→ **Work order**: Nothing but the records, repeated exactly, should form the response.

--------------------------------------------------

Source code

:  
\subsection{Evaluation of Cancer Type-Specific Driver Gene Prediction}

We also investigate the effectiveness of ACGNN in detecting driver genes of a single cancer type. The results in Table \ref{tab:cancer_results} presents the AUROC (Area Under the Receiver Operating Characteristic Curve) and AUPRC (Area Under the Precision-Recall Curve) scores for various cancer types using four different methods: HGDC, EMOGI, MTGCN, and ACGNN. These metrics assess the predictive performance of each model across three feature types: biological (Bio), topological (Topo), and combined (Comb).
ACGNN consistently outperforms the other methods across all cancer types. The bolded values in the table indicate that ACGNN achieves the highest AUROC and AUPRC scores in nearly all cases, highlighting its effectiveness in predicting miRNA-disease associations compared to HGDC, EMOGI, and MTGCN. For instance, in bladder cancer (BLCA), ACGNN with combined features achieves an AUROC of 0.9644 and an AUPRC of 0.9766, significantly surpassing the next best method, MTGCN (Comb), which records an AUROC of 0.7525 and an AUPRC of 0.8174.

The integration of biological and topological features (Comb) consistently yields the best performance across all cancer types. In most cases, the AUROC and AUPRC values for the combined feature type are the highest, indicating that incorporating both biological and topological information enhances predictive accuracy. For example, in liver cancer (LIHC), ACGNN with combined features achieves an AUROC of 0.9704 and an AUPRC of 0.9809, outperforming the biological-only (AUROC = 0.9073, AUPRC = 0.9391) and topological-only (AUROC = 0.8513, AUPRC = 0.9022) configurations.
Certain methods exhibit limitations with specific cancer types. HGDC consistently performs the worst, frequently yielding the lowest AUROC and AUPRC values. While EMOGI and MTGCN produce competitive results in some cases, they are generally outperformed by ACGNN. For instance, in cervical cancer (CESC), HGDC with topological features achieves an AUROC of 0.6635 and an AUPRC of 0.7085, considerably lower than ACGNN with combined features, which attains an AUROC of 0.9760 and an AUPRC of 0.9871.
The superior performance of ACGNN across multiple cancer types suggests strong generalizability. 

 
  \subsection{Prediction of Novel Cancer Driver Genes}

--------------------------------------------------

→ **Answer box**:
Source code

:  
\subsection{Evaluation of Cancer Type-Specific Driver Gene Prediction}

We also investigate the effectiveness of ACGNN in detecting driver genes of a single cancer type. The results in Table \ref{tab:cancer_results} presents the AUROC (Area Under the Receiver Operating Characteristic Curve) and AUPRC (Area Under the Precision-Recall Curve) scores for various cancer types using four different methods: HGDC, EMOGI, MTGCN, and ACGNN. These metrics assess the predictive performance of each model across three feature types: biological (Bio), topological (Topo), and combined (Comb).
ACGNN consistently outperforms the other methods across all cancer types. The bolded values in the table indicate that ACGNN achieves the highest AUROC and AUPRC scores in nearly all cases, highlighting its effectiveness in predicting miRNA-disease associations compared to HGDC, EMOGI, and MTGCN. For instance, in bladder cancer (BLCA), ACGNN with combined features achieves an AUROC of 0.9644 and an AUPRC of 0.9766, significantly surpassing the next best method, MTGCN (Comb), which records an AUROC of 0.7525 and an AUPRC of 0.8174.

The integration of biological and topological features (Comb) consistently yields the best performance across all cancer types. In most cases, the AUROC and AUPRC values for the combined feature type are the highest, indicating that incorporating both biological and topological information enhances predictive accuracy. For example, in liver cancer (LIHC), ACGNN with combined features achieves an AUROC of 0.9704 and an AUPRC of 0.9809, outperforming the biological-only (AUROC = 0.9073, AUPRC = 0.9391) and topological-only (AUROC = 0.8513, AUPRC = 0.9022) configurations.
Certain methods exhibit limitations with specific cancer types. HGDC consistently performs the worst, frequently yielding the lowest AUROC and AUPRC values. While EMOGI and MTGCN produce competitive results in some cases, they are generally outperformed by ACGNN. For instance, in cervical cancer (CESC), HGDC with topological features achieves an AUROC of 0.6635 and an AUPRC of 0.7085, considerably lower than ACGNN with combined features, which attains an AUROC of 0.9760 and an AUPRC of 0.9871.
The superior performance of ACGNN across multiple cancer types suggests strong generalizability. 

 
  \subsection{Prediction of Novel Cancer Driver Genes}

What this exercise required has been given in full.